## Material for this task
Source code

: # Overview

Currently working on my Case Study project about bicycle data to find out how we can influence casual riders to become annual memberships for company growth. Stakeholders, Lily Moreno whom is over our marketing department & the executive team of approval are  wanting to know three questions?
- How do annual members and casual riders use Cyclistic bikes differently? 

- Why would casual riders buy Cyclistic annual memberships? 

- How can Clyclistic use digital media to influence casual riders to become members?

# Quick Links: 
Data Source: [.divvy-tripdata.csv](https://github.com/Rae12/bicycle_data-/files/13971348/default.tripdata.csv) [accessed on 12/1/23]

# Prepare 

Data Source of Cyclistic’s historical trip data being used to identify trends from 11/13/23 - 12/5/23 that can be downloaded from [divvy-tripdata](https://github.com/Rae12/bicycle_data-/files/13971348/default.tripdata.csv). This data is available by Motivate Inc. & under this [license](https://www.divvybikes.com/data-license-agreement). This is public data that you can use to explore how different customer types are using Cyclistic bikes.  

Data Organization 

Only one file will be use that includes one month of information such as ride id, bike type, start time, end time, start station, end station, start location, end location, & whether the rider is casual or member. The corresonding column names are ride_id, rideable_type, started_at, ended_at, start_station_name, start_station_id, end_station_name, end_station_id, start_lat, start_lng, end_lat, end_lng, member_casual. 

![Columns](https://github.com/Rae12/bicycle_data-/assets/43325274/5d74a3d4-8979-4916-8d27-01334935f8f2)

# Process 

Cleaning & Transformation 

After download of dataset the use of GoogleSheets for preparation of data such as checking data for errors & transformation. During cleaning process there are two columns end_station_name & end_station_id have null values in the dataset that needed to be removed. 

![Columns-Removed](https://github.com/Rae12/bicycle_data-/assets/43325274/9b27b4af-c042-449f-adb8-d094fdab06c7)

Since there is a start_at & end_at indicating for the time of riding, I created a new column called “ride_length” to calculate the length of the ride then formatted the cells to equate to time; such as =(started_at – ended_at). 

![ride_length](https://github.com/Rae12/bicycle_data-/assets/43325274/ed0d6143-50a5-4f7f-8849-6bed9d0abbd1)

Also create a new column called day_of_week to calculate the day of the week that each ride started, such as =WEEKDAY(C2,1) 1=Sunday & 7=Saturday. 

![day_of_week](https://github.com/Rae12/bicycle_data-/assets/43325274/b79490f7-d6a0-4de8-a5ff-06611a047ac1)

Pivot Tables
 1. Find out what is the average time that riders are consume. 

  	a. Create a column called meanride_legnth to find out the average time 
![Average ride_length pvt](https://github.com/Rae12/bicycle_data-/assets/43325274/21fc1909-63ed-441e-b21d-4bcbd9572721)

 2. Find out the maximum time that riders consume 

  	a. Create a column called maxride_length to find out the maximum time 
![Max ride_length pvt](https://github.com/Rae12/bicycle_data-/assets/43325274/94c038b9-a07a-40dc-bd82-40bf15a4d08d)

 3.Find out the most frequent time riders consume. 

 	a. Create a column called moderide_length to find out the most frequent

## Task description
Work through the entries above line by line, counting each one that includes the word "calculate", and give the final number only.

## Exercise solution
2